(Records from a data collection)

────

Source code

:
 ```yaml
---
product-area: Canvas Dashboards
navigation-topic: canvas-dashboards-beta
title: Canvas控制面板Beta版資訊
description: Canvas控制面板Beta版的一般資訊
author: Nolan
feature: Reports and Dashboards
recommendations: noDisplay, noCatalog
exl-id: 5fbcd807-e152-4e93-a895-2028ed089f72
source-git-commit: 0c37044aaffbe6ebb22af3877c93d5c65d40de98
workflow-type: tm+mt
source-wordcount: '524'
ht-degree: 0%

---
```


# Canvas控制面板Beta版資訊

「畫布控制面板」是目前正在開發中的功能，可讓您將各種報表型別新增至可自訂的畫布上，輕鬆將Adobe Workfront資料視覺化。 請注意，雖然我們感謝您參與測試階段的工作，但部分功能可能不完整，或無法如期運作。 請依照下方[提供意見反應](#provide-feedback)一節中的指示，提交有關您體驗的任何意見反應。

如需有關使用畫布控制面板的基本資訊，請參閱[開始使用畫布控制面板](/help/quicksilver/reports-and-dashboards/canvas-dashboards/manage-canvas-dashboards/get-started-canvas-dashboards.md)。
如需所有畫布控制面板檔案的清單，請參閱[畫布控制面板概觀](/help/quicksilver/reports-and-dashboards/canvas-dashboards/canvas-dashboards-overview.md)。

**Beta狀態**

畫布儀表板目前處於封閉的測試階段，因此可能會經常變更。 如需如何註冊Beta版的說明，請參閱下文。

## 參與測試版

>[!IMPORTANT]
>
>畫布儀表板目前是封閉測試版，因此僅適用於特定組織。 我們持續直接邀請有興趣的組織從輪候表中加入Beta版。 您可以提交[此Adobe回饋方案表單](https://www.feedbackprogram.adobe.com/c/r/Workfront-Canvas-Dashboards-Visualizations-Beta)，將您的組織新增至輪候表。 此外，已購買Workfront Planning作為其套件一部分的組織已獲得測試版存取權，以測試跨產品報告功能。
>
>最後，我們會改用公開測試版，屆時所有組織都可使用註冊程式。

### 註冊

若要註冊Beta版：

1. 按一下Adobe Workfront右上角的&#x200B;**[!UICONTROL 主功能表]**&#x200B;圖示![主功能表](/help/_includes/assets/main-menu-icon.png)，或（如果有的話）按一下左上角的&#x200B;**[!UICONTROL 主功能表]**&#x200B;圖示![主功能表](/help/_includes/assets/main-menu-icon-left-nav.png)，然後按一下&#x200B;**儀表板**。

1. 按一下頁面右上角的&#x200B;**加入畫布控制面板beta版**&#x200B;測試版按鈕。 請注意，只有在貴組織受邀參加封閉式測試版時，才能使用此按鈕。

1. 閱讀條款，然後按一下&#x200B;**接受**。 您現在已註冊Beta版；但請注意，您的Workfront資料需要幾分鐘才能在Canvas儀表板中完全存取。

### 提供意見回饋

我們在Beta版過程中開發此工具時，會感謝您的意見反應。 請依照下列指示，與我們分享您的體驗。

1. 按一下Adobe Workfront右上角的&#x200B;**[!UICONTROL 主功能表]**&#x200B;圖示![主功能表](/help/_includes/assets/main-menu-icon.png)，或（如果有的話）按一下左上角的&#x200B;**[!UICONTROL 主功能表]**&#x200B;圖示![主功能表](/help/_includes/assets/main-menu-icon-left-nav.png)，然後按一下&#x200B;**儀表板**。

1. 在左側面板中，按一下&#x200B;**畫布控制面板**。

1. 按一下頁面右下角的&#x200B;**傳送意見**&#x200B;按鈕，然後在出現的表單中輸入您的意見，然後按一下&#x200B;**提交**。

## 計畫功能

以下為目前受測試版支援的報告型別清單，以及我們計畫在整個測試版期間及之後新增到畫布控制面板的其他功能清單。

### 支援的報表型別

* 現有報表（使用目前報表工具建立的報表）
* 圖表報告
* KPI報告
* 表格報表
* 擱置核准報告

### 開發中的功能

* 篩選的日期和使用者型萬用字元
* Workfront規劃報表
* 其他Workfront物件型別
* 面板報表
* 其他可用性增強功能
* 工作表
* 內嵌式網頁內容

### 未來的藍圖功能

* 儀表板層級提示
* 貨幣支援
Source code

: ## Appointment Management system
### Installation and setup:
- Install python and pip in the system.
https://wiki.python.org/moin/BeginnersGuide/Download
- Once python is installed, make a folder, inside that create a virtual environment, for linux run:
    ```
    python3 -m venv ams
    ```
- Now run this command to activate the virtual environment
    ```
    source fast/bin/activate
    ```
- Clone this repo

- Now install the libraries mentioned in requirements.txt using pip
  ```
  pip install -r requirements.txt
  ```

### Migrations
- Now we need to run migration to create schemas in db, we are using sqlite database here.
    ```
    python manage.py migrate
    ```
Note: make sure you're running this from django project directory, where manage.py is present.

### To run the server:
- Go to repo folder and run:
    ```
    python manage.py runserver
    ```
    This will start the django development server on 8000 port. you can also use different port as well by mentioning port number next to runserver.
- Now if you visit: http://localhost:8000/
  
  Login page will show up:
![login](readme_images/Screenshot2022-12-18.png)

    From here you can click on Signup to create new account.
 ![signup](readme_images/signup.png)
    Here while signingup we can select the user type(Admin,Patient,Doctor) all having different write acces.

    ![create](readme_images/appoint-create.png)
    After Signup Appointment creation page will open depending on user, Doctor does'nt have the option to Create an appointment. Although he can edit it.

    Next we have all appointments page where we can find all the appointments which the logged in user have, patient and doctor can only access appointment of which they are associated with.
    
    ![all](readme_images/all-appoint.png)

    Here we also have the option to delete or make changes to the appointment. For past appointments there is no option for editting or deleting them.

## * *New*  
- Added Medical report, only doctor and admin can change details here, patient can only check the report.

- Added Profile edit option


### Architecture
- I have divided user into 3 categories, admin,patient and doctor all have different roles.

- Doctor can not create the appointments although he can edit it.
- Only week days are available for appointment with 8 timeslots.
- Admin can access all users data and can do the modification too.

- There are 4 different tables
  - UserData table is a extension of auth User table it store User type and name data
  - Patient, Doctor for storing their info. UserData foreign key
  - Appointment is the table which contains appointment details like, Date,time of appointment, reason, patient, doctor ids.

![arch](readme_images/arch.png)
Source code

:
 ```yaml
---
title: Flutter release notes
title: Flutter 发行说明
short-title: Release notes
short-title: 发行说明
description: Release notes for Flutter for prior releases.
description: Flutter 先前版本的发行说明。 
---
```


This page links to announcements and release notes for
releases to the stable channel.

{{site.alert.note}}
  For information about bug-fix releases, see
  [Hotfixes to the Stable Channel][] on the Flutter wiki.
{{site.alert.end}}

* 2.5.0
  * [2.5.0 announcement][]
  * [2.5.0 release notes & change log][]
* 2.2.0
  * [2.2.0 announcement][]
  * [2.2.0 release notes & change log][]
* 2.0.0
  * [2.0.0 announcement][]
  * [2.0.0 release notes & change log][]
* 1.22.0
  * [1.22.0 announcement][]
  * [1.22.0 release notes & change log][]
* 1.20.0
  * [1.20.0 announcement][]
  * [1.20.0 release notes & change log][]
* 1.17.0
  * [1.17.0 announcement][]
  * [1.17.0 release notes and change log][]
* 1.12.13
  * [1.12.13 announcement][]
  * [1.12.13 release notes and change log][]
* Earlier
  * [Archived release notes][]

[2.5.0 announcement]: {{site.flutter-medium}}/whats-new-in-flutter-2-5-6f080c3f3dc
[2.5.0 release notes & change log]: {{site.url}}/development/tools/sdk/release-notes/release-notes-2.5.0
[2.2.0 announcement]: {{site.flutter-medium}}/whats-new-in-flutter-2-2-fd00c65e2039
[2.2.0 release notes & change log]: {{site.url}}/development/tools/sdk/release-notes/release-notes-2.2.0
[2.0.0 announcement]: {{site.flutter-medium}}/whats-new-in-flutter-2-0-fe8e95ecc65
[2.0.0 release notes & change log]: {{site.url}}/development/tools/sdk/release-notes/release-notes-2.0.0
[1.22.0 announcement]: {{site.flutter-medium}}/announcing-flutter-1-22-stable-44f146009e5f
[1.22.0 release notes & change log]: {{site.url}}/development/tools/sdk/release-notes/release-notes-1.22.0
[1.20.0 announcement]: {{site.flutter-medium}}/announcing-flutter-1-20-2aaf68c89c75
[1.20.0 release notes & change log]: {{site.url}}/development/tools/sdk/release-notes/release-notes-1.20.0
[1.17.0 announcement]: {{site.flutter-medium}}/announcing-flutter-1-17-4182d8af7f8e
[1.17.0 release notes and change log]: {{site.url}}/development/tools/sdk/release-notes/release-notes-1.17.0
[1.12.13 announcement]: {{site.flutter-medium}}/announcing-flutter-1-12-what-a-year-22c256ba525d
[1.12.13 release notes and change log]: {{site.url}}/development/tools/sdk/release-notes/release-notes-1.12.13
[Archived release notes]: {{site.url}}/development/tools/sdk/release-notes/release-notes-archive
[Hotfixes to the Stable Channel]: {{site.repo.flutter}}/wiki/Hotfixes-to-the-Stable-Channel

────

■ **WORK ITEM**
Identify the lines of the entries containing the string "medium". Copy each such line.

■ **TASK OUTPUT**
[2.5.0 announcement]: {{site.flutter-medium}}/whats-new-in-flutter-2-5-6f080c3f3dc
[2.2.0 announcement]: {{site.flutter-medium}}/whats-new-in-flutter-2-2-fd00c65e2039
[2.0.0 announcement]: {{site.flutter-medium}}/whats-new-in-flutter-2-0-fe8e95ecc65
[1.22.0 announcement]: {{site.flutter-medium}}/announcing-flutter-1-22-stable-44f146009e5f
[1.20.0 announcement]: {{site.flutter-medium}}/announcing-flutter-1-20-2aaf68c89c75
[1.17.0 announcement]: {{site.flutter-medium}}/announcing-flutter-1-17-4182d8af7f8e
[1.12.13 announcement]: {{site.flutter-medium}}/announcing-flutter-1-12-what-a-year-22c256ba525d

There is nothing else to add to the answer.